● YOUR INSTRUCTIONS
From the first line of the entries below through the line bearing "- ✅ Database connection established", write out each line exactly. Omit pictures.

═════ STORED DATA

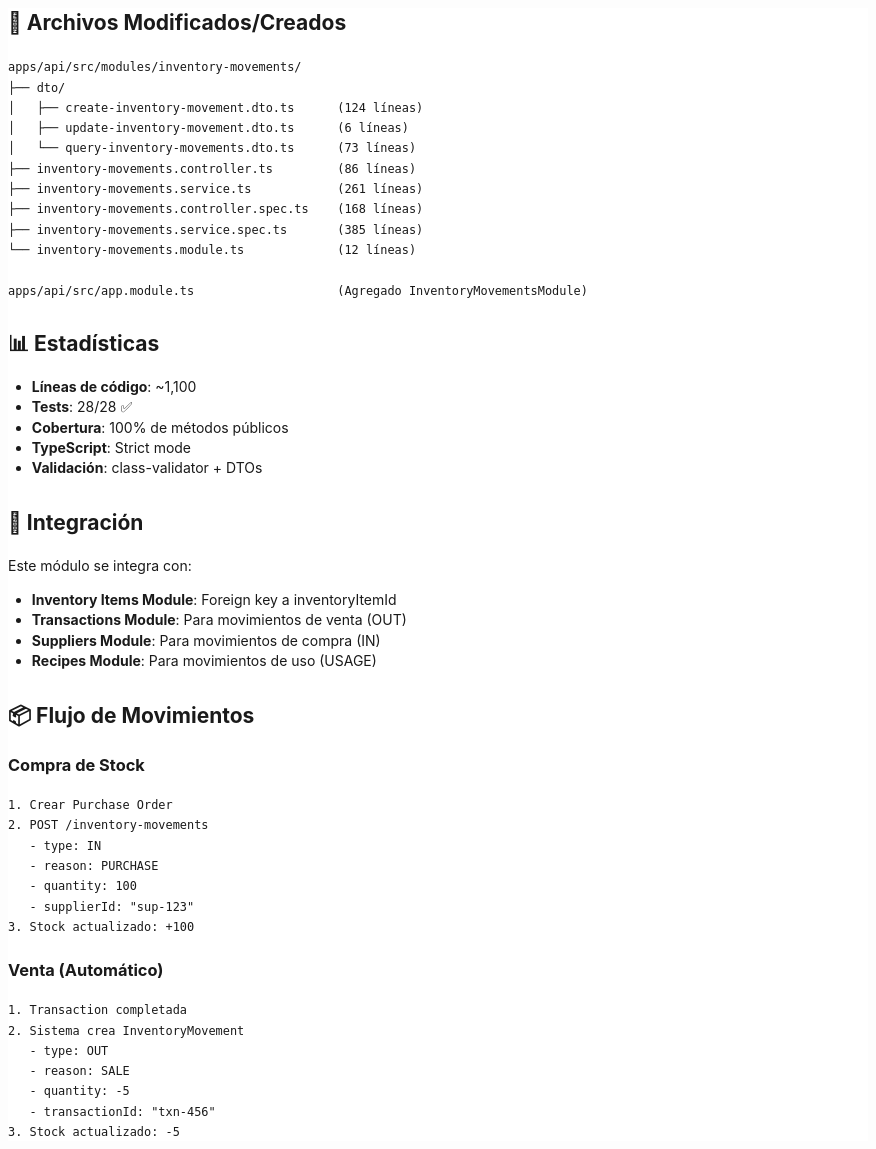 ## 📁 Archivos Modificados/Creados

```
apps/api/src/modules/inventory-movements/
├── dto/
│   ├── create-inventory-movement.dto.ts      (124 líneas)
│   ├── update-inventory-movement.dto.ts      (6 líneas)
│   └── query-inventory-movements.dto.ts      (73 líneas)
├── inventory-movements.controller.ts         (86 líneas)
├── inventory-movements.service.ts            (261 líneas)
├── inventory-movements.controller.spec.ts    (168 líneas)
├── inventory-movements.service.spec.ts       (385 líneas)
└── inventory-movements.module.ts             (12 líneas)

apps/api/src/app.module.ts                    (Agregado InventoryMovementsModule)
```

## 📊 Estadísticas

- **Líneas de código**: ~1,100
- **Tests**: 28/28 ✅
- **Cobertura**: 100% de métodos públicos
- **TypeScript**: Strict mode
- **Validación**: class-validator + DTOs

## 🔄 Integración

Este módulo se integra con:

- **Inventory Items Module**: Foreign key a inventoryItemId
- **Transactions Module**: Para movimientos de venta (OUT)
- **Suppliers Module**: Para movimientos de compra (IN)
- **Recipes Module**: Para movimientos de uso (USAGE)

## 📦 Flujo de Movimientos

### Compra de Stock

```
1. Crear Purchase Order
2. POST /inventory-movements
   - type: IN
   - reason: PURCHASE
   - quantity: 100
   - supplierId: "sup-123"
3. Stock actualizado: +100
```

### Venta (Automático)

```
1. Transaction completada
2. Sistema crea InventoryMovement
   - type: OUT
   - reason: SALE
   - quantity: -5
   - transactionId: "txn-456"
3. Stock actualizado: -5
```
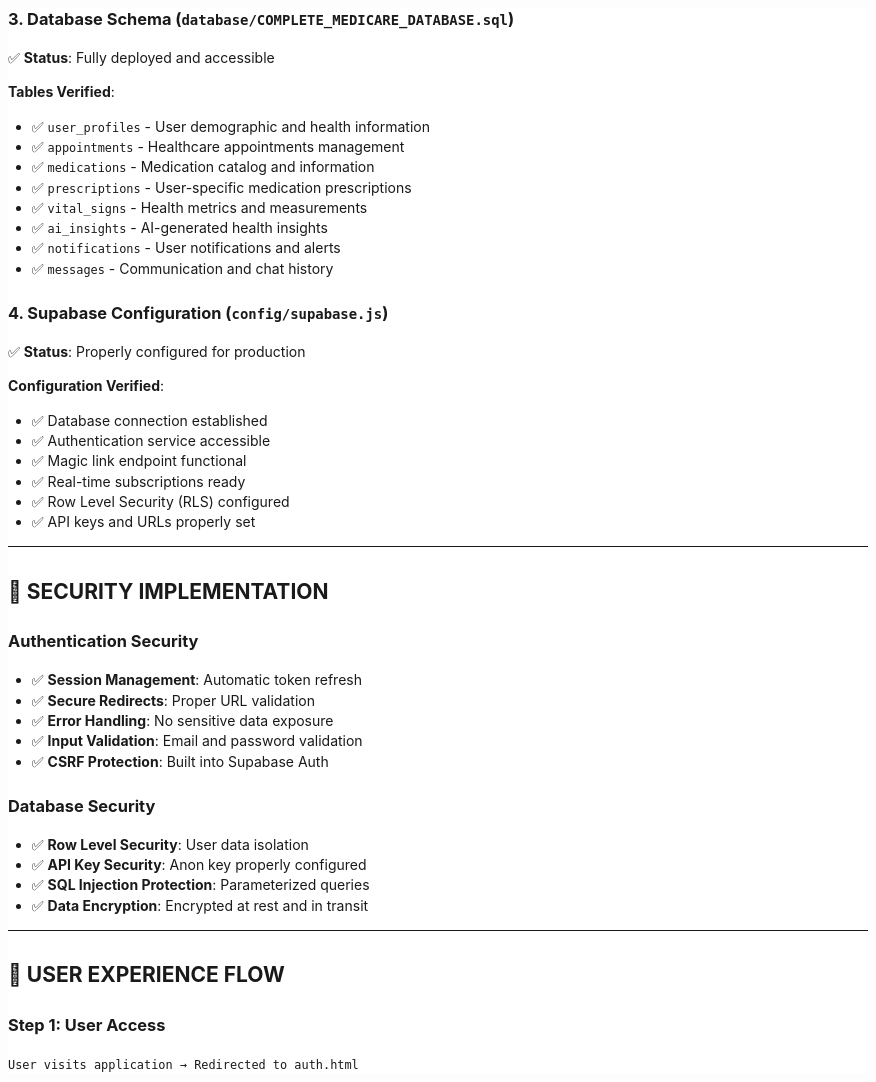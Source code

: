 ### 3. **Database Schema** (`database/COMPLETE_MEDICARE_DATABASE.sql`)
✅ **Status**: Fully deployed and accessible

**Tables Verified**:
- ✅ `user_profiles` - User demographic and health information
- ✅ `appointments` - Healthcare appointments management
- ✅ `medications` - Medication catalog and information
- ✅ `prescriptions` - User-specific medication prescriptions
- ✅ `vital_signs` - Health metrics and measurements
- ✅ `ai_insights` - AI-generated health insights
- ✅ `notifications` - User notifications and alerts
- ✅ `messages` - Communication and chat history

### 4. **Supabase Configuration** (`config/supabase.js`)
✅ **Status**: Properly configured for production

**Configuration Verified**:
- ✅ Database connection established
- ✅ Authentication service accessible
- ✅ Magic link endpoint functional
- ✅ Real-time subscriptions ready
- ✅ Row Level Security (RLS) configured
- ✅ API keys and URLs properly set

---

## 🔐 SECURITY IMPLEMENTATION

### Authentication Security
- ✅ **Session Management**: Automatic token refresh
- ✅ **Secure Redirects**: Proper URL validation  
- ✅ **Error Handling**: No sensitive data exposure
- ✅ **Input Validation**: Email and password validation
- ✅ **CSRF Protection**: Built into Supabase Auth

### Database Security
- ✅ **Row Level Security**: User data isolation
- ✅ **API Key Security**: Anon key properly configured
- ✅ **SQL Injection Protection**: Parameterized queries
- ✅ **Data Encryption**: Encrypted at rest and in transit

---

## 📱 USER EXPERIENCE FLOW

### **Step 1: User Access**
```
User visits application → Redirected to auth.html
```
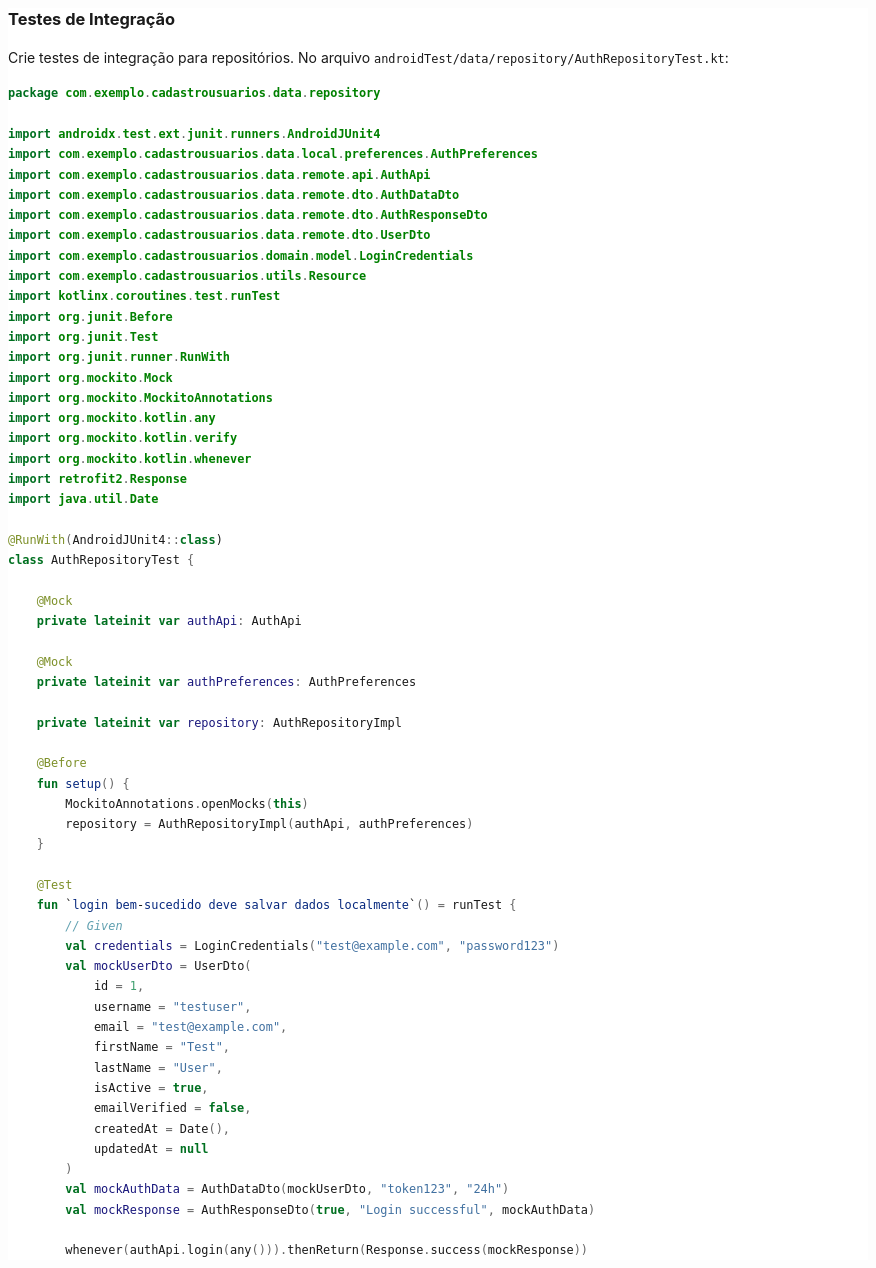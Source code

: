 ### Testes de Integração

Crie testes de integração para repositórios. No arquivo `androidTest/data/repository/AuthRepositoryTest.kt`:

```kotlin
package com.exemplo.cadastrousuarios.data.repository

import androidx.test.ext.junit.runners.AndroidJUnit4
import com.exemplo.cadastrousuarios.data.local.preferences.AuthPreferences
import com.exemplo.cadastrousuarios.data.remote.api.AuthApi
import com.exemplo.cadastrousuarios.data.remote.dto.AuthDataDto
import com.exemplo.cadastrousuarios.data.remote.dto.AuthResponseDto
import com.exemplo.cadastrousuarios.data.remote.dto.UserDto
import com.exemplo.cadastrousuarios.domain.model.LoginCredentials
import com.exemplo.cadastrousuarios.utils.Resource
import kotlinx.coroutines.test.runTest
import org.junit.Before
import org.junit.Test
import org.junit.runner.RunWith
import org.mockito.Mock
import org.mockito.MockitoAnnotations
import org.mockito.kotlin.any
import org.mockito.kotlin.verify
import org.mockito.kotlin.whenever
import retrofit2.Response
import java.util.Date

@RunWith(AndroidJUnit4::class)
class AuthRepositoryTest {

    @Mock
    private lateinit var authApi: AuthApi

    @Mock
    private lateinit var authPreferences: AuthPreferences

    private lateinit var repository: AuthRepositoryImpl

    @Before
    fun setup() {
        MockitoAnnotations.openMocks(this)
        repository = AuthRepositoryImpl(authApi, authPreferences)
    }

    @Test
    fun `login bem-sucedido deve salvar dados localmente`() = runTest {
        // Given
        val credentials = LoginCredentials("test@example.com", "password123")
        val mockUserDto = UserDto(
            id = 1,
            username = "testuser",
            email = "test@example.com",
            firstName = "Test",
            lastName = "User",
            isActive = true,
            emailVerified = false,
            createdAt = Date(),
            updatedAt = null
        )
        val mockAuthData = AuthDataDto(mockUserDto, "token123", "24h")
        val mockResponse = AuthResponseDto(true, "Login successful", mockAuthData)

        whenever(authApi.login(any())).thenReturn(Response.success(mockResponse))
```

══════════

● EXERCISE ANSWER
 ## 📁 Archivos Modificados/Creados

```
apps/api/src/modules/inventory-movements/
├── dto/
│   ├── create-inventory-movement.dto.ts      (124 líneas)
│   ├── update-inventory-movement.dto.ts      (6 líneas)
│   └── query-inventory-movements.dto.ts      (73 líneas)
├── inventory-movements.controller.ts         (86 líneas)
├── inventory-movements.service.ts            (261 líneas)
├── inventory-movements.controller.spec.ts    (168 líneas)
├── inventory-movements.service.spec.ts       (385 líneas)
└── inventory-movements.module.ts             (12 líneas)

apps/api/src/app.module.ts                    (Agregado InventoryMovementsModule)
```

## 📊 Estadísticas

- **Líneas de código**: ~1,100
- **Tests**: 28/28 ✅
- **Cobertura**: 100% de métodos públicos
- **TypeScript**: Strict mode
- **Validación**: class-validator + DTOs

## 🔄 Integración

Este módulo se integra con:

- **Inventory Items Module**: Foreign key a inventoryItemId
- **Transactions Module**: Para movimientos de venta (OUT)
- **Suppliers Module**: Para movimientos de compra (IN)
- **Recipes Module**: Para movimientos de uso (USAGE)

## 📦 Flujo de Movimientos

### Compra de Stock

```
1. Crear Purchase Order
2. POST /inventory-movements
   - type: IN
   - reason: PURCHASE
   - quantity: 100
   - supplierId: "sup-123"
3. Stock actualizado: +100
```

### Venta (Automático)

```
1. Transaction completada
2. Sistema crea InventoryMovement
   - type: OUT
   - reason: SALE
   - quantity: -5
   - transactionId: "txn-456"
3. Stock actualizado: -5
```
Source code

: ### 3. **Database Schema** (`database/COMPLETE_MEDICARE_DATABASE.sql`)
✅ **Status**: Fully deployed and accessible

**Tables Verified**:
- ✅ `user_profiles` - User demographic and health information
- ✅ `appointments` - Healthcare appointments management
- ✅ `medications` - Medication catalog and information
- ✅ `prescriptions` - User-specific medication prescriptions
- ✅ `vital_signs` - Health metrics and measurements
- ✅ `ai_insights` - AI-generated health insights
- ✅ `notifications` - User notifications and alerts
- ✅ `messages` - Communication and chat history

### 4. **Supabase Configuration** (`config/supabase.js`)
✅ **Status**: Properly configured for production

**Configuration Verified**:
- ✅ Database connection established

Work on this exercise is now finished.